Which brings us to a central tenet of health care: Do No Harm. The core of this principle is the definition of the word, “Harm.” Harm can come from an action, like a drug reaction or an overdose, or from an inaction, like a failure to treat an infection or a failure to provide an early abortion when it is indicated. To insert the state into the private and delicately trusting relationship between patient and caregiver undermines a part of health care in this country that has already suffered under the burden of electronic medical records, corporate health care and third party insurance. This also affects other disciplines besides family planning, such as oncology where genuine germ cell treatments and advances in bioengineering have brought new life-saving treatments to the front lines and holds promises for the future.
So what course of action at this point in time following the Dobbs decision is most likely to Do No Harm?

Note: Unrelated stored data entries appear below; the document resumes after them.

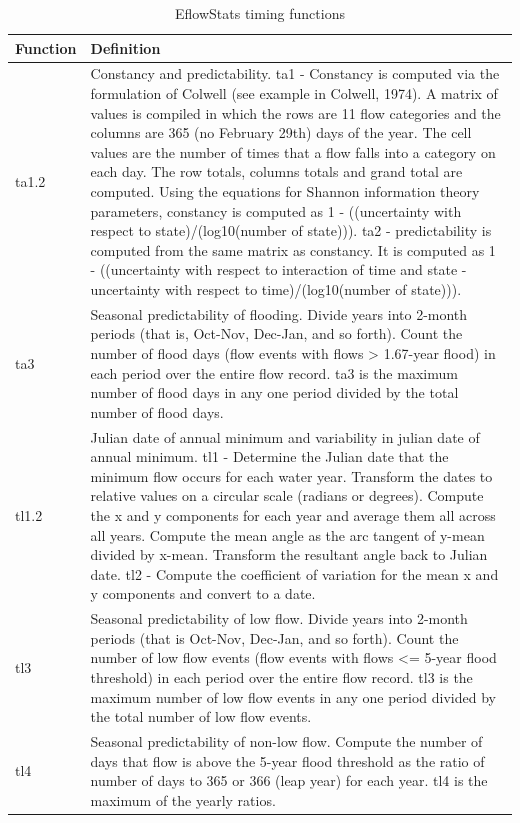 \documentclass[a4paper,11pt]{article}\usepackage[]{graphicx}\usepackage[]{color}
\begin{document}
\begin{table}[ht]
  \centering
  \begin{threeparttable}[b]
  \caption{EflowStats timing functions}
  \label{tab:timStats}
\begin{tabularx}{\textwidth}{|l|X|}
  \hline
\textbf{Function} & \textbf{Definition} \\ 
  \hline
  ta1.2 & Constancy and predictability. ta1 - Constancy is computed via the formulation of Colwell (see example in Colwell, 1974). A matrix of values is compiled in which the rows are 11 flow categories and the columns are 365 (no February 29th) days of the year. The cell values are the number of times that a flow falls into a category on each day. The row totals, columns totals and grand total are computed. Using the equations for Shannon information theory parameters, constancy is computed as 1 - ((uncertainty with respect to state)/(log10(number of state))). ta2 - predictability is computed from the same matrix as constancy. It is computed as 1 - ((uncertainty with respect to interaction of time and state - uncertainty with respect to time)/(log10(number of state))). \\
  ta3 & Seasonal predictability of flooding. Divide years into 2-month periods (that is, Oct-Nov, Dec-Jan, and so forth). Count the number of flood days (flow events with flows > 1.67-year flood) in each period over the entire flow record. ta3 is the maximum number of flood days in any one period divided by the total number of flood days. \\
  tl1.2 & Julian date of annual minimum and variability in julian date of annual minimum. tl1 - Determine the Julian date that the minimum flow occurs for each water year. Transform the dates to relative values on a circular scale (radians or degrees). Compute the x and y components for each year and average them all across all years. Compute the mean angle as the arc tangent of y-mean divided by x-mean. Transform the resultant angle back to Julian date. tl2 - Compute the coefficient of variation for the mean x and y components and convert to a date. \\
  tl3 & Seasonal predictability of low flow. Divide years into 2-month periods (that is Oct-Nov, Dec-Jan, and so forth). Count the number of low flow events (flow events with flows <= 5-year flood threshold) in each period over the entire flow record. tl3 is the maximum number of low flow events in any one period divided by the total number of low flow events. \\
  tl4 & Seasonal predictability of non-low flow. Compute the number of days that flow is above the 5-year flood threshold as the ratio of number of days to 365 or 366 (leap year) for each year. tl4 is the maximum of the yearly ratios. \\

\end{tabularx}
\end{threeparttable}
\end{table}
\end{document}
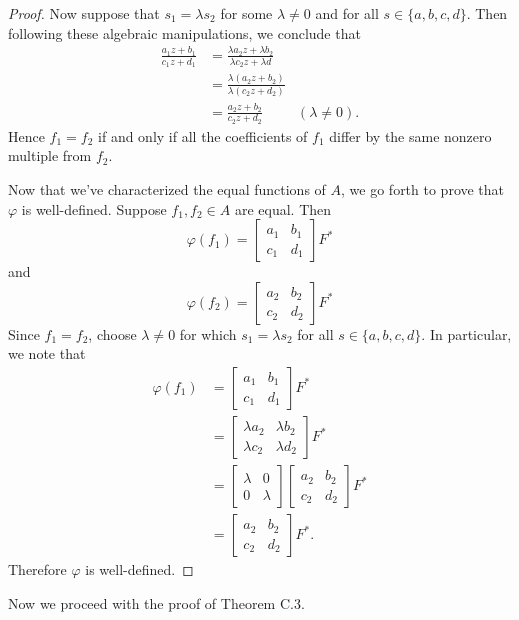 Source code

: \documentclass[12pt]{article}
\newcommand{\lftmat}[4]{\begin{bmatrix} {#1} & {#2} \\ {#3} & {#4} \end{bmatrix}}
\theoremstyle{plain}
\theoremstyle{definition}
\begin{document}
\begin{appendices}
\begin{proof}
	Now suppose that $s_1 = \lambda s_2$ for some $\lambda\neq 0$ and for all $s\in\{a,b,c,d\}$. Then following these algebraic manipulations, we conclude that
	\begin{align*}
		\frac{a_1z + b_1}{c_1z + d_1} & = \frac{\lambda a_2z + \lambda b_2}{\lambda c_2z + \lambda d}\\
		& = \frac{\lambda(a_2z + b_2)}{\lambda(c_2z + d_2)}\\
		& = \frac{a_2z + b_2}{c_2z + d_2} & (\lambda \neq 0).
	\end{align*}
	Hence $f_1 = f_2$ if and only if all the coefficients of $f_1$ differ by the same nonzero multiple from $f_2$.
	
	Now that we've characterized the equal functions of $A$, we go forth to prove that $\varphi$ is well-defined. Suppose $f_1,f_2\in A$ are equal. Then
	\[
		\varphi(f_1) = \lftmat{a_1}{b_1}{c_1}{d_1} F^*
	\]
	and 
	\[
		\varphi(f_2) = \lftmat{a_2}{b_2}{c_2}{d_2} F^*
	\]
	Since $f_1 = f_2$, choose $\lambda\neq 0$ for which $s_1 = \lambda s_2$ for all $s\in\{a,b,c,d\}$. In particular, we note that
	\begin{align*}
		\varphi(f_1) & = \lftmat{a_1}{b_1}{c_1}{d_1} F^*\\
		& = \lftmat{\lambda a_2}{\lambda b_2}{\lambda c_2}{\lambda d_2} F^*\\
		& = \lftmat{\lambda}{0}{0}{\lambda}\lftmat{a_2}{b_2}{c_2}{d_2} F^*\\
		& = \lftmat{a_2}{b_2}{c_2}{d_2} F^*.
	\end{align*}
	Therefore $\varphi$ is well-defined.
\end{proof}
	
Now we proceed with the proof of Theorem C.3.	
	

\end{appendices}
\end{document}
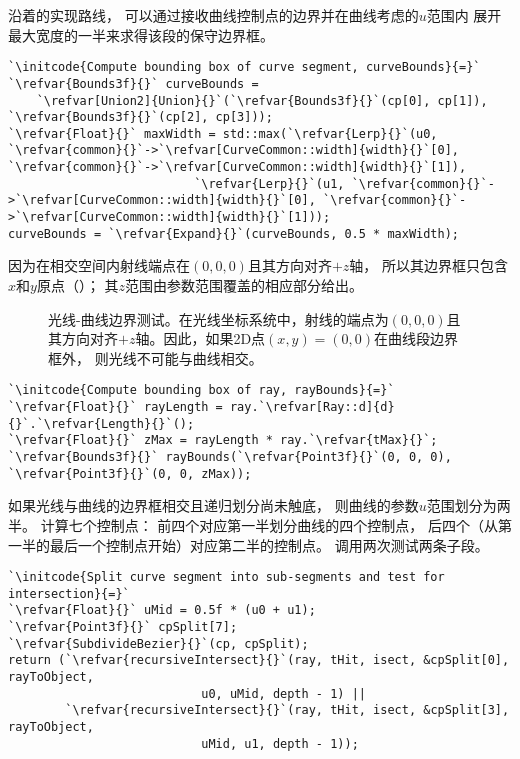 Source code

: 沿着的实现路线，
可以通过接收曲线控制点的边界并在曲线考虑的$u$范围内
展开最大宽度的一半来求得该段的保守边界框。
\begin{lstlisting}
`\initcode{Compute bounding box of curve segment, curveBounds}{=}`
`\refvar{Bounds3f}{}` curveBounds =
    `\refvar[Union2]{Union}{}`(`\refvar{Bounds3f}{}`(cp[0], cp[1]), `\refvar{Bounds3f}{}`(cp[2], cp[3]));
`\refvar{Float}{}` maxWidth = std::max(`\refvar{Lerp}{}`(u0, `\refvar{common}{}`->`\refvar[CurveCommon::width]{width}{}`[0], `\refvar{common}{}`->`\refvar[CurveCommon::width]{width}{}`[1]),
                          `\refvar{Lerp}{}`(u1, `\refvar{common}{}`->`\refvar[CurveCommon::width]{width}{}`[0], `\refvar{common}{}`->`\refvar[CurveCommon::width]{width}{}`[1]));
curveBounds = `\refvar{Expand}{}`(curveBounds, 0.5 * maxWidth);
\end{lstlisting}

因为在相交空间内射线端点在$(0,0,0)$且其方向对齐$+z$轴，
所以其边界框只包含$x$和$y$原点（）；
其$z$范围由参数范围覆盖的相应部分给出。
\begin{figure}[htbp]
    \centering
    \caption{光线-曲线边界测试。在光线坐标系统中，射线的端点为$(0,0,0)$且
        其方向对齐$+z$轴。因此，如果2D点$(x,y)=(0,0)$在曲线段边界框外，
        则光线不可能与曲线相交。}
    \label{fig:3.20}
\end{figure}
\begin{lstlisting}
`\initcode{Compute bounding box of ray, rayBounds}{=}` 
`\refvar{Float}{}` rayLength = ray.`\refvar[Ray::d]{d}{}`.`\refvar{Length}{}`();
`\refvar{Float}{}` zMax = rayLength * ray.`\refvar{tMax}{}`;
`\refvar{Bounds3f}{}` rayBounds(`\refvar{Point3f}{}`(0, 0, 0), `\refvar{Point3f}{}`(0, 0, zMax));
\end{lstlisting}

如果光线与曲线的边界框相交且递归划分尚未触底，
则曲线的参数$u$范围划分为两半。
计算七个控制点：
前四个对应第一半划分曲线的四个控制点，
后四个（从第一半的最后一个控制点开始）对应第二半的控制点。
调用两次测试两条子段。
\begin{lstlisting}
`\initcode{Split curve segment into sub-segments and test for intersection}{=}`
`\refvar{Float}{}` uMid = 0.5f * (u0 + u1);
`\refvar{Point3f}{}` cpSplit[7];
`\refvar{SubdivideBezier}{}`(cp, cpSplit);
return (`\refvar{recursiveIntersect}{}`(ray, tHit, isect, &cpSplit[0], rayToObject,
                           u0, uMid, depth - 1) ||
        `\refvar{recursiveIntersect}{}`(ray, tHit, isect, &cpSplit[3], rayToObject,
                           uMid, u1, depth - 1));  
\end{lstlisting}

I would suggest that the first priority is public health education, meaning universal public health education in K through 12th grades. Did you know that the U.S. National Health Education Standards for school curriculum in this country were last updated in 2007? This country’s performance during the COVID-19 pandemic revealed a dismally poor level of public health literacy in the U.S. It is time to update school curriculum with the science of public health – including curriculum covering relative and absolute risk, local health statistics, mechanisms and means of accessing various family planning methods, and something new called “lateral reading” which teaches students how to assess the reliability of web-based information – to give students the tools they need to navigate an ever-more-bewildering health care system.
Secondly, we must actively disseminate accurate information about pregnancy testing, primary contraception, post-coital contraception options, the importance of diagnosing pregnancy as soon after conception as possible, about where and how to gain access to termination services when those services are sought-after and indicated, and about the relevance of community health to individual health. Of course, we must simultaneously make pregnancy testing, primary contraception, post-coital contraception, mifepristone/misopristol treatment, sexually transmitted infection screening and other family planning services more widely available without ideological bias inserted into the counselling.
Thirdly, the public must elect representatives who are willing to look at and understand the science without ideologic or religious bias and who respect the opinions of similarly unbiased experts. Finally, please share your own experiences to let your representatives know that there are real consequences to their legislative and judicial actions.